Work request
All lines from the entries below that contain the string "inner" should be copied out.
= = = =
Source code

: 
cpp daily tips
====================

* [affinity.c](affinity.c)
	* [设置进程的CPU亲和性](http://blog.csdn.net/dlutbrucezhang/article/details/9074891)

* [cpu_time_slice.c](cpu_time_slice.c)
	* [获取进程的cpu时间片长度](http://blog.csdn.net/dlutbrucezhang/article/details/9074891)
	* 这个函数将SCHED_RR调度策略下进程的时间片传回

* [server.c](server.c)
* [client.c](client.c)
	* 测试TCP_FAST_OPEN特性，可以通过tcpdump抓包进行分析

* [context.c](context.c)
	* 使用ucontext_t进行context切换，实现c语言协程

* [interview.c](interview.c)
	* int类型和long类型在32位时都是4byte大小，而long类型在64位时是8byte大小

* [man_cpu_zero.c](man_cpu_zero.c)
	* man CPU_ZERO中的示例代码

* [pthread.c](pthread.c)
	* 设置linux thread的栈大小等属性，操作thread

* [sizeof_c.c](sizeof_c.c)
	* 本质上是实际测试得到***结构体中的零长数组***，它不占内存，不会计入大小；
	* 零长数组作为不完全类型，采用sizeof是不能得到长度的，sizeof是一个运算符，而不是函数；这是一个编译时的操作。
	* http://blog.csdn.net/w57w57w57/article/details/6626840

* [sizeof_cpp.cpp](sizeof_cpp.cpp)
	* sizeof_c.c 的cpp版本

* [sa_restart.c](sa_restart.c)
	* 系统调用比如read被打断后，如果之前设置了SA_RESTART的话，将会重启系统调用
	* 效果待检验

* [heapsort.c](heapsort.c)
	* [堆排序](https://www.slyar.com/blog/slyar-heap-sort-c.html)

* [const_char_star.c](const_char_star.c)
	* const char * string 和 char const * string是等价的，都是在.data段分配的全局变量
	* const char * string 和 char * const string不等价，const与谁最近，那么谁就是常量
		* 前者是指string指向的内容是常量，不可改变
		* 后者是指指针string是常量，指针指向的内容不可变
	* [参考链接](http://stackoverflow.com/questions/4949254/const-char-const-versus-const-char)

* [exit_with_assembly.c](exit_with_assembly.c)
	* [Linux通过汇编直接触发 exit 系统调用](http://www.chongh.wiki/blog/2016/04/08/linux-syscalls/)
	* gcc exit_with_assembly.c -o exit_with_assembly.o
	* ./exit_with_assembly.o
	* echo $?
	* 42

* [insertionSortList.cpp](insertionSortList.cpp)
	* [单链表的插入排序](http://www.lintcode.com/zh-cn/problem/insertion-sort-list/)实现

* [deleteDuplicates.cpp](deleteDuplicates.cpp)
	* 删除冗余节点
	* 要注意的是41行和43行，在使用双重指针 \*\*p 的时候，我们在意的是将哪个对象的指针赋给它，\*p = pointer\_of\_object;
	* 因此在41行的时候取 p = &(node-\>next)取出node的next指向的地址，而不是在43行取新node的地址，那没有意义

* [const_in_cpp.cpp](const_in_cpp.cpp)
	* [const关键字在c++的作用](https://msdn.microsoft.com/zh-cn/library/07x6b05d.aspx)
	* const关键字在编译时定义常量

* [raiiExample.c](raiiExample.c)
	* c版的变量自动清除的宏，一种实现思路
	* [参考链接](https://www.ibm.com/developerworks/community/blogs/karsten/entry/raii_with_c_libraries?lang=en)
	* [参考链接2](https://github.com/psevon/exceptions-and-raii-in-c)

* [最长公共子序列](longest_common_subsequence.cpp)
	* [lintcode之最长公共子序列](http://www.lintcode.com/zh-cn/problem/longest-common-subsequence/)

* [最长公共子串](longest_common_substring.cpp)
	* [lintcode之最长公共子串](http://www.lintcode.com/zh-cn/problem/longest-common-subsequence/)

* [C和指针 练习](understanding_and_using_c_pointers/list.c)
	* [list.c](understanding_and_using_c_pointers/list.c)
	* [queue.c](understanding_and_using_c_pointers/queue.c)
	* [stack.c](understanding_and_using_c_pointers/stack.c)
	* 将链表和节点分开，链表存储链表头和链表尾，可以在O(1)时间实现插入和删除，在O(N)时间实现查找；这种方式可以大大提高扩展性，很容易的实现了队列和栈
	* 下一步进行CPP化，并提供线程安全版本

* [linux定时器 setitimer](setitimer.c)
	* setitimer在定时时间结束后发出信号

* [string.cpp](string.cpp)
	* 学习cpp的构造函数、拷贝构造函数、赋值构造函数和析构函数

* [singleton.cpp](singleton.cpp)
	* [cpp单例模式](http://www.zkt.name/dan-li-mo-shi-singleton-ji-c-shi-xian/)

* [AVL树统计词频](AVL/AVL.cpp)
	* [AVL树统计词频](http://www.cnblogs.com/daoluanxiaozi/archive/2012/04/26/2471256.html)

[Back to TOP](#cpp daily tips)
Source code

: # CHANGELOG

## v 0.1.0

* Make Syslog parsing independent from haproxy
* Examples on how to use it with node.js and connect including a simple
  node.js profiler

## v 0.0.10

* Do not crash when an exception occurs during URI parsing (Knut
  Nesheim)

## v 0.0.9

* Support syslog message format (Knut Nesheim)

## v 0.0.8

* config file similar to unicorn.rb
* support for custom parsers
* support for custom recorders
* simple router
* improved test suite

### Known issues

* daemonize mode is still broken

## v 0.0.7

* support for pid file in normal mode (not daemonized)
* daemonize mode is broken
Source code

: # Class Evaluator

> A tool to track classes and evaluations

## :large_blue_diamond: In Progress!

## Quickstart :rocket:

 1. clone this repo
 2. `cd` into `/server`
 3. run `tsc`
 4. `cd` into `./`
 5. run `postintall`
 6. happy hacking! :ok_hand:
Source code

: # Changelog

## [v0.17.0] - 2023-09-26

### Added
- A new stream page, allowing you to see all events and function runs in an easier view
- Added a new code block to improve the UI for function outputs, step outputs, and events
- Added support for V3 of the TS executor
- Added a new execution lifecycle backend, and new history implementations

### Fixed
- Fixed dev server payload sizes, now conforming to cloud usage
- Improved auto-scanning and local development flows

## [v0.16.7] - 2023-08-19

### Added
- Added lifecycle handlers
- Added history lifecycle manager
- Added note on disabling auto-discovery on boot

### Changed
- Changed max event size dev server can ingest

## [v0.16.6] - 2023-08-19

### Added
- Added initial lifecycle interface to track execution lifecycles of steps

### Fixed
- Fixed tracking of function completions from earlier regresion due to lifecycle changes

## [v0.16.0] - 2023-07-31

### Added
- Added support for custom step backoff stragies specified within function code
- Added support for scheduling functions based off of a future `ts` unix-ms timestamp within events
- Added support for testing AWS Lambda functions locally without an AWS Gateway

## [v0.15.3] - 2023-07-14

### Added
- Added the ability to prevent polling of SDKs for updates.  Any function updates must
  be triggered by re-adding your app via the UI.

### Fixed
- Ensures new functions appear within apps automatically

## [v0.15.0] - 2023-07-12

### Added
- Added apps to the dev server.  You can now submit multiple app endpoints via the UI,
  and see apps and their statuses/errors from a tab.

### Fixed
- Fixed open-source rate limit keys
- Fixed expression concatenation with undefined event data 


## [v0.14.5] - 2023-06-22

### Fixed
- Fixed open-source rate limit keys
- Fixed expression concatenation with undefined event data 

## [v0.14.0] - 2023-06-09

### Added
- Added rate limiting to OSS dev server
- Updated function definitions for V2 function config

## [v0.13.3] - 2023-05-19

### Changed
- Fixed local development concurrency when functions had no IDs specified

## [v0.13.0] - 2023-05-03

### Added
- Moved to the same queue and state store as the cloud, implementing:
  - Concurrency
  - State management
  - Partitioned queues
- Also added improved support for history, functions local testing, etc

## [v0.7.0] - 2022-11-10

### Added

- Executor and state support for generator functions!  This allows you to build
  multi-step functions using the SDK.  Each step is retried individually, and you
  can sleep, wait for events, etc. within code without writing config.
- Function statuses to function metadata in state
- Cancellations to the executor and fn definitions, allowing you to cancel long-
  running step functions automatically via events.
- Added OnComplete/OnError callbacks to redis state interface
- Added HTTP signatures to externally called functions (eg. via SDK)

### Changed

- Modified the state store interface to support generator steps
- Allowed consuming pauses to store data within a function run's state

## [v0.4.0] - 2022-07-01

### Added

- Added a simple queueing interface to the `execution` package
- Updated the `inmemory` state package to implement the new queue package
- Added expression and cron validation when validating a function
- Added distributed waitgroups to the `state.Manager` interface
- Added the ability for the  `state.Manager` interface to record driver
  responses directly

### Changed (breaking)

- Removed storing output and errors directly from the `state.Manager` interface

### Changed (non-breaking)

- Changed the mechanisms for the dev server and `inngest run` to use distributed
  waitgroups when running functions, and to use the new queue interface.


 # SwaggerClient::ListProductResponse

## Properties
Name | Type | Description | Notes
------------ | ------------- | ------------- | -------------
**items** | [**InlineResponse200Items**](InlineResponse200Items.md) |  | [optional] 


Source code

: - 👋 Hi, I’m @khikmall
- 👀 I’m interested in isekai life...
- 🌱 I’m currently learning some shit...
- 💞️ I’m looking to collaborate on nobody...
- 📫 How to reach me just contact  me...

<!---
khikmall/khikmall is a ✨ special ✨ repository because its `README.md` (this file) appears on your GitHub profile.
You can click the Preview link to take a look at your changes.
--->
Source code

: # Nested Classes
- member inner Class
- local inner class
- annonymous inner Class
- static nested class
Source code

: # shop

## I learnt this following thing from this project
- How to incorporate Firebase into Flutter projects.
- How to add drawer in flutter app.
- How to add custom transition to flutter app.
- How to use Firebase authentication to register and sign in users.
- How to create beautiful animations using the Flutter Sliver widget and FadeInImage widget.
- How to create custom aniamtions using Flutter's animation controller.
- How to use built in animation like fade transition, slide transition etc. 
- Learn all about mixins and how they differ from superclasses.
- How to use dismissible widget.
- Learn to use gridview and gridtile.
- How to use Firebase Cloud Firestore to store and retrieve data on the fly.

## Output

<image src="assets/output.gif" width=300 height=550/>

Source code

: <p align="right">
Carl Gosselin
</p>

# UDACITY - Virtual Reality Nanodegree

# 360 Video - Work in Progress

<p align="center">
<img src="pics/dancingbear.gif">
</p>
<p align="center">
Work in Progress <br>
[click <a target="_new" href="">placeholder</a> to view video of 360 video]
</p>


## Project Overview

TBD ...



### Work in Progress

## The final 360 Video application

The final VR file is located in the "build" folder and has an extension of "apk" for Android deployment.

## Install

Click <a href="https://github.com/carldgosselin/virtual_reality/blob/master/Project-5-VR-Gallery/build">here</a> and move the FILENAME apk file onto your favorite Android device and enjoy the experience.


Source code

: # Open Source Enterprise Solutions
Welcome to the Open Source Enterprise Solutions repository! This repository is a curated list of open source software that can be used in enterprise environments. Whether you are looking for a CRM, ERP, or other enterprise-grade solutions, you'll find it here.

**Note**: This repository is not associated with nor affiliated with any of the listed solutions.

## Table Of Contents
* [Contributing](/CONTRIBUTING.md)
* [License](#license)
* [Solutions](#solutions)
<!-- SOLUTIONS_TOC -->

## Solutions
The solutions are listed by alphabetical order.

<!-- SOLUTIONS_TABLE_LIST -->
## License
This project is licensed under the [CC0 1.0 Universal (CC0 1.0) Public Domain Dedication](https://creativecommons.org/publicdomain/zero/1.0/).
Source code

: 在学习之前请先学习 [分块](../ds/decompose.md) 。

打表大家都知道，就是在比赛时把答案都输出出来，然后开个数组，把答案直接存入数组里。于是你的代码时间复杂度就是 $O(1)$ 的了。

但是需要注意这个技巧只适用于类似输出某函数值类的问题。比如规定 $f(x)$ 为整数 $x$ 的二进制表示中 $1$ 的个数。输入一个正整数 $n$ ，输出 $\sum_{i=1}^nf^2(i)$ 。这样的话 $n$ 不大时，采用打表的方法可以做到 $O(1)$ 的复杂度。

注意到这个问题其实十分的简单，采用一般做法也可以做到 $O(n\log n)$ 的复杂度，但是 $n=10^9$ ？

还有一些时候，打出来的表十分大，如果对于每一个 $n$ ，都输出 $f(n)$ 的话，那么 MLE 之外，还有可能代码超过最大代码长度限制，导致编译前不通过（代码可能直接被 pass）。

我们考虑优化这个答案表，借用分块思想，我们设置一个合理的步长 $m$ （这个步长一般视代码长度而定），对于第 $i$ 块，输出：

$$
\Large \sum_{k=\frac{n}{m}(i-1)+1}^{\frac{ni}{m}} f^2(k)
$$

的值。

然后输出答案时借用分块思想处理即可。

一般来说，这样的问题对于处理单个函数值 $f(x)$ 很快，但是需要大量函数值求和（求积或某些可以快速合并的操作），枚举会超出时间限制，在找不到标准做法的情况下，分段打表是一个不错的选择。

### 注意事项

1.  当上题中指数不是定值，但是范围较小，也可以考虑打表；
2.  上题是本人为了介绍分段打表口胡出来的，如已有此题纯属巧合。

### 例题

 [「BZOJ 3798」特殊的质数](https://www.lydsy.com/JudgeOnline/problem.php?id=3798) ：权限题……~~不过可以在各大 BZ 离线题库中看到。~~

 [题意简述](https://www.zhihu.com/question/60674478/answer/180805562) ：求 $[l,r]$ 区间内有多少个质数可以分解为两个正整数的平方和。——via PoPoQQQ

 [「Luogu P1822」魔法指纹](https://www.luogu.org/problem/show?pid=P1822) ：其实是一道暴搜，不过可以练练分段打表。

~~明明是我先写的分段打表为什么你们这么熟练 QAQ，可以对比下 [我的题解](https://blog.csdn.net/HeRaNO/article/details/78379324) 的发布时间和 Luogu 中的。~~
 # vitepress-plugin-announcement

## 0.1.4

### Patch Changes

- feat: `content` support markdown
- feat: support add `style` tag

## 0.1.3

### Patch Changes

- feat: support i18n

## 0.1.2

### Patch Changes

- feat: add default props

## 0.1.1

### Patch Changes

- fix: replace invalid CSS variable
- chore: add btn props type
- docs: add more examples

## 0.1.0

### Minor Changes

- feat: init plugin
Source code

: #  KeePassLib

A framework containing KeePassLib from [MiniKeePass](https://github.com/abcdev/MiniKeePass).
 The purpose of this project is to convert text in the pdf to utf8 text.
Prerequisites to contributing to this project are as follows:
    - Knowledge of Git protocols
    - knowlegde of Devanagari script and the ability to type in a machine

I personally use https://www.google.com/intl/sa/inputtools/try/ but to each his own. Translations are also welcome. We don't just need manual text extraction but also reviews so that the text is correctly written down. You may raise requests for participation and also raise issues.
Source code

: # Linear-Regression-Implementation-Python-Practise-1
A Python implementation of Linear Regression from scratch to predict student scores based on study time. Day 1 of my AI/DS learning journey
= = = =
Response box
- member inner Class
- local inner class
- annonymous inner Class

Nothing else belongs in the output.